"We'll put a torpedo under him and blow him through the roof," added Bart.

"Now men," said the sergeant, "put on your masks and go inside, one after the other. There's no danger if you've learned to put them on perfectly. But if there's any sloppy work, the fellow that's careless will find it out soon enough, and he'll get all that's coming to him."

"Not much nourishment in that," muttered Billy under his breath. "Suppose the mask's defective, got a hole in it or something like that."

"If it is, it's better to find it out now than when we're actually in the trenches," answered Frank. "I suppose that's the real reason for this test. Here's hoping that no shoddy contractor had put one over on the government."

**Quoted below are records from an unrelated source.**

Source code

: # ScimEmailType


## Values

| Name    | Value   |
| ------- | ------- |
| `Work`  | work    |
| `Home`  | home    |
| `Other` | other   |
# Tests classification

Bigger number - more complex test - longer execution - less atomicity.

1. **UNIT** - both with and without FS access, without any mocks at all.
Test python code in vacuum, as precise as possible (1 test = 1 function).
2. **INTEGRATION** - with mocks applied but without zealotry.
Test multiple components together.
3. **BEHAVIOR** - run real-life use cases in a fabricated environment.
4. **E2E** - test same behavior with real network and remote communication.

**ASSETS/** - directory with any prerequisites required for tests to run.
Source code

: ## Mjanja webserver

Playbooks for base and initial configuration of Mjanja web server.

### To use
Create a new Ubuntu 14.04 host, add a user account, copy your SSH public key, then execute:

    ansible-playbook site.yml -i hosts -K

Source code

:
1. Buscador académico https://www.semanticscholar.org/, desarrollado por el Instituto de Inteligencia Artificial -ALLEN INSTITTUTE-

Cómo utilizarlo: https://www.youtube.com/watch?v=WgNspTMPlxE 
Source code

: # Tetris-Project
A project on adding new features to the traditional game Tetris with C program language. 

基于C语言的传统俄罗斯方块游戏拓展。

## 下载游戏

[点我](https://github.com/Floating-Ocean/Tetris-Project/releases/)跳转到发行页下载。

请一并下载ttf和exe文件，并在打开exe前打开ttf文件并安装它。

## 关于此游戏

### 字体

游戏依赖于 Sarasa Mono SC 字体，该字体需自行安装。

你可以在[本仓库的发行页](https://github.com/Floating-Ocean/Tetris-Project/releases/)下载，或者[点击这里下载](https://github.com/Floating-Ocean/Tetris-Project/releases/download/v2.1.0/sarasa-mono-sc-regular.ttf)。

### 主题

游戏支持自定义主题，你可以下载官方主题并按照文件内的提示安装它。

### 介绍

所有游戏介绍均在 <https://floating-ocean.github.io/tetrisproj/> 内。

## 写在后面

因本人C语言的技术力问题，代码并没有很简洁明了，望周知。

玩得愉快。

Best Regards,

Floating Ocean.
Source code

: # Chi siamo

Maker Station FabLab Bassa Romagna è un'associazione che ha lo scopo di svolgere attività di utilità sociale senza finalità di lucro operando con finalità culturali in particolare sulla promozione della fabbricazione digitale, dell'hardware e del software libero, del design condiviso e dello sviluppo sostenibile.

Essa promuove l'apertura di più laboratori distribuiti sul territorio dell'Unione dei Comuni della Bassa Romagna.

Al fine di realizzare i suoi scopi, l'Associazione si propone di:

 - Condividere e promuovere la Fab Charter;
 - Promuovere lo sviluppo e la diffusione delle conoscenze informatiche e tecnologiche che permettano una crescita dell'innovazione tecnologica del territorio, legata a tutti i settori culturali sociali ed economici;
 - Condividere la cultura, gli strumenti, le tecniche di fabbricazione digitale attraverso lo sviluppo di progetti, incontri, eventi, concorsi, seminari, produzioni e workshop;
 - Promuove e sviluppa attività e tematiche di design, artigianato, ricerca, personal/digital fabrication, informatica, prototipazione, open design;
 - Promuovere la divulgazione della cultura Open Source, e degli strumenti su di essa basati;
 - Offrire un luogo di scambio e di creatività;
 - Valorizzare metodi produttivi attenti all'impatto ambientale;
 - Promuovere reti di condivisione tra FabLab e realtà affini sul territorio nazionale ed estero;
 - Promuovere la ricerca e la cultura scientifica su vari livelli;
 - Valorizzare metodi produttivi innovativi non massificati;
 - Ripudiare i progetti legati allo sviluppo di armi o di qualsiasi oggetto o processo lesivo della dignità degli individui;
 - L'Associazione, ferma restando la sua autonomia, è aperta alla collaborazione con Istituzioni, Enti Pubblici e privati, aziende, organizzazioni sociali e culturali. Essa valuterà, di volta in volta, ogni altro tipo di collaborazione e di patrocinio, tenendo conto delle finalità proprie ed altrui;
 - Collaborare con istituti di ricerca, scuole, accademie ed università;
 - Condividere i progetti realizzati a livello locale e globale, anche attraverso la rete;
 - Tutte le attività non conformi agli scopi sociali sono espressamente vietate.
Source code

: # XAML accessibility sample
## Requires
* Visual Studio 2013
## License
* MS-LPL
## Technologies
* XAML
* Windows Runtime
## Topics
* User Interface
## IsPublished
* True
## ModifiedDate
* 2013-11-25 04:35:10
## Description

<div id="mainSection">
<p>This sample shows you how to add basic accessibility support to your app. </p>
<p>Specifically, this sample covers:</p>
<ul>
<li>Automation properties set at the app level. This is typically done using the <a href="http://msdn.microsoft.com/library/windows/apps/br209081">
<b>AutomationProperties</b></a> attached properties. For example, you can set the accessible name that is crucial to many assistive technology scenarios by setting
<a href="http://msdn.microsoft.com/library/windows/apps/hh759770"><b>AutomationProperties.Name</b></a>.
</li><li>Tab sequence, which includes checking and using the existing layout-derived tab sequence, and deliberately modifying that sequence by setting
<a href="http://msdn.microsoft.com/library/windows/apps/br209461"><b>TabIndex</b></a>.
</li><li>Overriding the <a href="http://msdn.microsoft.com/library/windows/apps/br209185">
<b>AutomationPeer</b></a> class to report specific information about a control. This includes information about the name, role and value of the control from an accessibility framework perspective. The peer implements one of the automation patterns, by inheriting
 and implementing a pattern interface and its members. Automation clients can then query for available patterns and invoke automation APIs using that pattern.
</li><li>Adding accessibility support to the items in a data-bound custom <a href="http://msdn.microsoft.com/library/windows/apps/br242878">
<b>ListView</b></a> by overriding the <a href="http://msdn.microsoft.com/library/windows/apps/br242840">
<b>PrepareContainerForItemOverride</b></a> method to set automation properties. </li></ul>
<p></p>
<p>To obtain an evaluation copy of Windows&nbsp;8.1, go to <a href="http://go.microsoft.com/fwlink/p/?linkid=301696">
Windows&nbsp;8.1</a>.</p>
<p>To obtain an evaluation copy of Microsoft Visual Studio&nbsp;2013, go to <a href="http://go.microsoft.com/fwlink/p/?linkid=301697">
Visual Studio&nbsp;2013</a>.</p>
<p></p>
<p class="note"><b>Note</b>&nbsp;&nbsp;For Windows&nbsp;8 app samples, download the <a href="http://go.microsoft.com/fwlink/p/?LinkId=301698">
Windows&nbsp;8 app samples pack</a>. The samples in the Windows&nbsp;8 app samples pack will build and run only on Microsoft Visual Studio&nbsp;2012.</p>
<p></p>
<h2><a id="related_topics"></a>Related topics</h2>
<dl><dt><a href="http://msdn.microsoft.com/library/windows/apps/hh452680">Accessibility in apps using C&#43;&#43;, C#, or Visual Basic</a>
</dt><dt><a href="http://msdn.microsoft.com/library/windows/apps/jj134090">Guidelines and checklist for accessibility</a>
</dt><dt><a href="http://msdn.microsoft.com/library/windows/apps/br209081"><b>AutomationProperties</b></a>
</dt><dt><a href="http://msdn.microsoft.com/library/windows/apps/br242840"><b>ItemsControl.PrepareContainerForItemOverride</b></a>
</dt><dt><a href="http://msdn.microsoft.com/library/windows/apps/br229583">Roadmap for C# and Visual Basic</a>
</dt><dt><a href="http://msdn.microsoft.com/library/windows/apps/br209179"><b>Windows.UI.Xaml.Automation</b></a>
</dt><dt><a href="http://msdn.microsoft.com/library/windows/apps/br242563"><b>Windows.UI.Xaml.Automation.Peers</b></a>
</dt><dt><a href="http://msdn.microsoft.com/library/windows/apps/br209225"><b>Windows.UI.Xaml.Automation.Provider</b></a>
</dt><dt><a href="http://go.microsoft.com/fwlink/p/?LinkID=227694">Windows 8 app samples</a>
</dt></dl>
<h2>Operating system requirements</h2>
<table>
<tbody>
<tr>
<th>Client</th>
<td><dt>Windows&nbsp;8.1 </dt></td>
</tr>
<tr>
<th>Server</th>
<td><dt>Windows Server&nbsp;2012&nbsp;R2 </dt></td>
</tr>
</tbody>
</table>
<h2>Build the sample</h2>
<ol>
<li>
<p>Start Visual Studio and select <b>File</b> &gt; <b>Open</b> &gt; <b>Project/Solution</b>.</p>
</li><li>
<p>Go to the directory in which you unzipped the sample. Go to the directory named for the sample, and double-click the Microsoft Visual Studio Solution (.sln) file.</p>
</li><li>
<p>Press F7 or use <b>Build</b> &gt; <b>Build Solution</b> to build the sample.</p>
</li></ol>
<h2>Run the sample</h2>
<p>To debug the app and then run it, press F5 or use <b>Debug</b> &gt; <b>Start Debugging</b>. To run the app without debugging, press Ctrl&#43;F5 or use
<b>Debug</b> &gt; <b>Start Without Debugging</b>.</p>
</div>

They filed into the grim little room after having adjusted their masks with especial care and stood crowded closely together looking in their ghostly attire like so many spectres.

It was a grisly five minutes that seemed more like an hour to each one of them. The dead silence added to the discomfort of the occasion. Death seemed to be all around them, reaching out to them with its skeleton fingers. They were in the "valley of the shadow," and it sobered them.

It was an immense relief when the knock of the sergeant on the door summoned them forth and the test was over. And there was great satisfaction when it was learned that all the masks had held and shown that they could be relied on.

Once out in the clean, sweet air and under the blue sky that never before had seemed so beautiful, the boys tore off their masks in a hurry.

"Now I feel like a respectable member of society and not like one of the Ku Klux Klan!" exclaimed Bart, as he looked around on the flushed bronzed faces of his comrades. "My, but it's good to be out of this hideous rig. I'd like to throw it into the river," he added digging his fingers viciously into the unoffending mask.

"You'll be glad enough to have it some day before long," prophesied Frank. "Then you'll count it the best friend you have."